[Dataset entries]

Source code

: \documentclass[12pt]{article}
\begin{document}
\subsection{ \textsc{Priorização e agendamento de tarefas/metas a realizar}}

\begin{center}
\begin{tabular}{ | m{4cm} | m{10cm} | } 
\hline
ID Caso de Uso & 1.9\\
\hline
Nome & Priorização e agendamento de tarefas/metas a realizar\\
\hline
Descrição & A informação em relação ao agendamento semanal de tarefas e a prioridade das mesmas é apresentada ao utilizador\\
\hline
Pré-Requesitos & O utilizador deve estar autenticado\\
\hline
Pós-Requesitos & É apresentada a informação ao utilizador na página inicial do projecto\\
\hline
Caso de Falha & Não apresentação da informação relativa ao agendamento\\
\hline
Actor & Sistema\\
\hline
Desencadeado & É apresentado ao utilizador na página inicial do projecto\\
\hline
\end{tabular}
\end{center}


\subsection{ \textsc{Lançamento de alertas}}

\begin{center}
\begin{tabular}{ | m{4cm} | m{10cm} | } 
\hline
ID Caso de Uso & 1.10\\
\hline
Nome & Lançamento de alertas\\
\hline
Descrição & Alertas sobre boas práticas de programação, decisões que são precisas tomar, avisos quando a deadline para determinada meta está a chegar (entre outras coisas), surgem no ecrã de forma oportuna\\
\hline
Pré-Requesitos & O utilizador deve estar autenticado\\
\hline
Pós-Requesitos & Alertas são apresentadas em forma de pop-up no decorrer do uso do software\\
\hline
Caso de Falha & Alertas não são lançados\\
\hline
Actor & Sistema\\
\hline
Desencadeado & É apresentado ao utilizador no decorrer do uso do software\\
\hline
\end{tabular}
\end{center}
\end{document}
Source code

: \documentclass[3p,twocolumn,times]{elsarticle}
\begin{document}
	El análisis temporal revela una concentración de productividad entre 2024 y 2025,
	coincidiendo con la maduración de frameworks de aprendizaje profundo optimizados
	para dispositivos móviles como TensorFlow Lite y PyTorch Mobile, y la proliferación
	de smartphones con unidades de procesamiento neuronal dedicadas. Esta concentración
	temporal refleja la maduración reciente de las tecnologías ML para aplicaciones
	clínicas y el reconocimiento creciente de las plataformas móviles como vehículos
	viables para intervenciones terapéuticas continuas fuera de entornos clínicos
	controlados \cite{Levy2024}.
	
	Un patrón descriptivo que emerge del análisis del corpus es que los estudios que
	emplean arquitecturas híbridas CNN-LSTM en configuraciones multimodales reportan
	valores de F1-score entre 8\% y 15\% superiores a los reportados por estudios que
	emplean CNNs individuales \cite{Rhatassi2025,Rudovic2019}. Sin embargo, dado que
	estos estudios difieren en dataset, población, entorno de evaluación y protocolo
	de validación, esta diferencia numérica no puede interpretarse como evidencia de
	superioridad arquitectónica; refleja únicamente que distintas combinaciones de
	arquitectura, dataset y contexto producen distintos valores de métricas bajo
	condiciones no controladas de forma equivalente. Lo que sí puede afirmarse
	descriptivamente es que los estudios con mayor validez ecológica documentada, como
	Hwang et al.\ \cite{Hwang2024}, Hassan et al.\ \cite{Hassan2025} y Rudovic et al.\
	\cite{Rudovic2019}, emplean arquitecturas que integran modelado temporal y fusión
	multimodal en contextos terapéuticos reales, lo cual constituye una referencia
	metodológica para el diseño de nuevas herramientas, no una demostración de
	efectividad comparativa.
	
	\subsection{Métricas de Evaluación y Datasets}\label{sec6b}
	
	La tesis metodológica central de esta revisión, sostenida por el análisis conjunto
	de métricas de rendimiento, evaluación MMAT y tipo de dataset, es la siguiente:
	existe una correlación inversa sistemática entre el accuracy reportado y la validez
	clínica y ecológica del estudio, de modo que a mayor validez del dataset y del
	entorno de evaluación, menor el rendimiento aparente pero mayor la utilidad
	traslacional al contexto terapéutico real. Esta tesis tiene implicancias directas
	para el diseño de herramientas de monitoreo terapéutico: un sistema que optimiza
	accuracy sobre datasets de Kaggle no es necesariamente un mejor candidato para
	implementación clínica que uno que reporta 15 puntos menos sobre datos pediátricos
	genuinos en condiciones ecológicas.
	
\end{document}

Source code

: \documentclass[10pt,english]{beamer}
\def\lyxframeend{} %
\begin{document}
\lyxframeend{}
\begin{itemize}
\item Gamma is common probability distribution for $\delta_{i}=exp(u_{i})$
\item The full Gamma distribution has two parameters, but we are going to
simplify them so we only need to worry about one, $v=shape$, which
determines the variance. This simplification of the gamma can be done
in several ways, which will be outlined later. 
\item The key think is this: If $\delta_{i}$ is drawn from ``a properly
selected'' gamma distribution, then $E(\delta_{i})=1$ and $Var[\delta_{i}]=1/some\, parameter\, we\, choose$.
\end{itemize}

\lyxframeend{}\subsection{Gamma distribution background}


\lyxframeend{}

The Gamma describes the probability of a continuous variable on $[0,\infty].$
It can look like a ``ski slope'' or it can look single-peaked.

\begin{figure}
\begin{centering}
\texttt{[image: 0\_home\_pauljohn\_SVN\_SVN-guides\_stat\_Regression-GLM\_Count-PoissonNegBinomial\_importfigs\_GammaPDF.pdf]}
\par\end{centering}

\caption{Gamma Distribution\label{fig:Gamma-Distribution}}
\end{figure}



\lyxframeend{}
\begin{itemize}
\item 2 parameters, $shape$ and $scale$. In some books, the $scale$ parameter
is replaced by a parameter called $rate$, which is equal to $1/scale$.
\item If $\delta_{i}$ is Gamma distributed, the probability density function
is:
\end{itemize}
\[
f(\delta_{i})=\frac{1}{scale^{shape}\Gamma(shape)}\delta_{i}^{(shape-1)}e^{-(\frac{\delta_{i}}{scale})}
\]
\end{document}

» ASSIGNED TASK:
Every record is to be retyped exactly as given.

» EXERCISE RESULT:
Source code

: \documentclass[12pt]{article}
\begin{document}
\subsection{ \textsc{Priorização e agendamento de tarefas/metas a realizar}}

\begin{center}
\begin{tabular}{ | m{4cm} | m{10cm} | } 
\hline
ID Caso de Uso & 1.9\\
\hline
Nome & Priorização e agendamento de tarefas/metas a realizar\\
\hline
Descrição & A informação em relação ao agendamento semanal de tarefas e a prioridade das mesmas é apresentada ao utilizador\\
\hline
Pré-Requesitos & O utilizador deve estar autenticado\\
\hline
Pós-Requesitos & É apresentada a informação ao utilizador na página inicial do projecto\\
\hline
Caso de Falha & Não apresentação da informação relativa ao agendamento\\
\hline
Actor & Sistema\\
\hline
Desencadeado & É apresentado ao utilizador na página inicial do projecto\\
\hline
\end{tabular}
\end{center}


\subsection{ \textsc{Lançamento de alertas}}

\begin{center}
\begin{tabular}{ | m{4cm} | m{10cm} | } 
\hline
ID Caso de Uso & 1.10\\
\hline
Nome & Lançamento de alertas\\
\hline
Descrição & Alertas sobre boas práticas de programação, decisões que são precisas tomar, avisos quando a deadline para determinada meta está a chegar (entre outras coisas), surgem no ecrã de forma oportuna\\
\hline
Pré-Requesitos & O utilizador deve estar autenticado\\
\hline
Pós-Requesitos & Alertas são apresentadas em forma de pop-up no decorrer do uso do software\\
\hline
Caso de Falha & Alertas não são lançados\\
\hline
Actor & Sistema\\
\hline
Desencadeado & É apresentado ao utilizador no decorrer do uso do software\\
\hline
\end{tabular}
\end{center}
\end{document}
Source code

: \documentclass[3p,twocolumn,times]{elsarticle}
\begin{document}
	El análisis temporal revela una concentración de productividad entre 2024 y 2025,
	coincidiendo con la maduración de frameworks de aprendizaje profundo optimizados
	para dispositivos móviles como TensorFlow Lite y PyTorch Mobile, y la proliferación
	de smartphones con unidades de procesamiento neuronal dedicadas. Esta concentración
	temporal refleja la maduración reciente de las tecnologías ML para aplicaciones
	clínicas y el reconocimiento creciente de las plataformas móviles como vehículos
	viables para intervenciones terapéuticas continuas fuera de entornos clínicos
	controlados \cite{Levy2024}.
	
	Un patrón descriptivo que emerge del análisis del corpus es que los estudios que
	emplean arquitecturas híbridas CNN-LSTM en configuraciones multimodales reportan
	valores de F1-score entre 8\% y 15\% superiores a los reportados por estudios que
	emplean CNNs individuales \cite{Rhatassi2025,Rudovic2019}. Sin embargo, dado que
	estos estudios difieren en dataset, población, entorno de evaluación y protocolo
	de validación, esta diferencia numérica no puede interpretarse como evidencia de
	superioridad arquitectónica; refleja únicamente que distintas combinaciones de
	arquitectura, dataset y contexto producen distintos valores de métricas bajo
	condiciones no controladas de forma equivalente. Lo que sí puede afirmarse
	descriptivamente es que los estudios con mayor validez ecológica documentada, como
	Hwang et al.\ \cite{Hwang2024}, Hassan et al.\ \cite{Hassan2025} y Rudovic et al.\
	\cite{Rudovic2019}, emplean arquitecturas que integran modelado temporal y fusión
	multimodal en contextos terapéuticos reales, lo cual constituye una referencia
	metodológica para el diseño de nuevas herramientas, no una demostración de
	efectividad comparativa.
	
	\subsection{Métricas de Evaluación y Datasets}\label{sec6b}
	
	La tesis metodológica central de esta revisión, sostenida por el análisis conjunto
	de métricas de rendimiento, evaluación MMAT y tipo de dataset, es la siguiente:
	existe una correlación inversa sistemática entre el accuracy reportado y la validez
	clínica y ecológica del estudio, de modo que a mayor validez del dataset y del
	entorno de evaluación, menor el rendimiento aparente pero mayor la utilidad
	traslacional al contexto terapéutico real. Esta tesis tiene implicancias directas
	para el diseño de herramientas de monitoreo terapéutico: un sistema que optimiza
	accuracy sobre datasets de Kaggle no es necesariamente un mejor candidato para
	implementación clínica que uno que reporta 15 puntos menos sobre datos pediátricos
	genuinos en condiciones ecológicas.
	
\end{document}

Source code

: \documentclass[10pt,english]{beamer}
\def\lyxframeend{} %
\begin{document}
\lyxframeend{}
\begin{itemize}
\item Gamma is common probability distribution for $\delta_{i}=exp(u_{i})$
\item The full Gamma distribution has two parameters, but we are going to
simplify them so we only need to worry about one, $v=shape$, which
determines the variance. This simplification of the gamma can be done
in several ways, which will be outlined later. 
\item The key think is this: If $\delta_{i}$ is drawn from ``a properly
selected'' gamma distribution, then $E(\delta_{i})=1$ and $Var[\delta_{i}]=1/some\, parameter\, we\, choose$.
\end{itemize}

\lyxframeend{}\subsection{Gamma distribution background}


\lyxframeend{}

The Gamma describes the probability of a continuous variable on $[0,\infty].$
It can look like a ``ski slope'' or it can look single-peaked.

\begin{figure}
\begin{centering}
\texttt{[image: 0\_home\_pauljohn\_SVN\_SVN-guides\_stat\_Regression-GLM\_Count-PoissonNegBinomial\_importfigs\_GammaPDF.pdf]}
\par\end{centering}

\caption{Gamma Distribution\label{fig:Gamma-Distribution}}
\end{figure}



\lyxframeend{}
\begin{itemize}
\item 2 parameters, $shape$ and $scale$. In some books, the $scale$ parameter
is replaced by a parameter called $rate$, which is equal to $1/scale$.
\item If $\delta_{i}$ is Gamma distributed, the probability density function
is:
\end{itemize}
\[
f(\delta_{i})=\frac{1}{scale^{shape}\Gamma(shape)}\delta_{i}^{(shape-1)}e^{-(\frac{\delta_{i}}{scale})}
\]
\end{document}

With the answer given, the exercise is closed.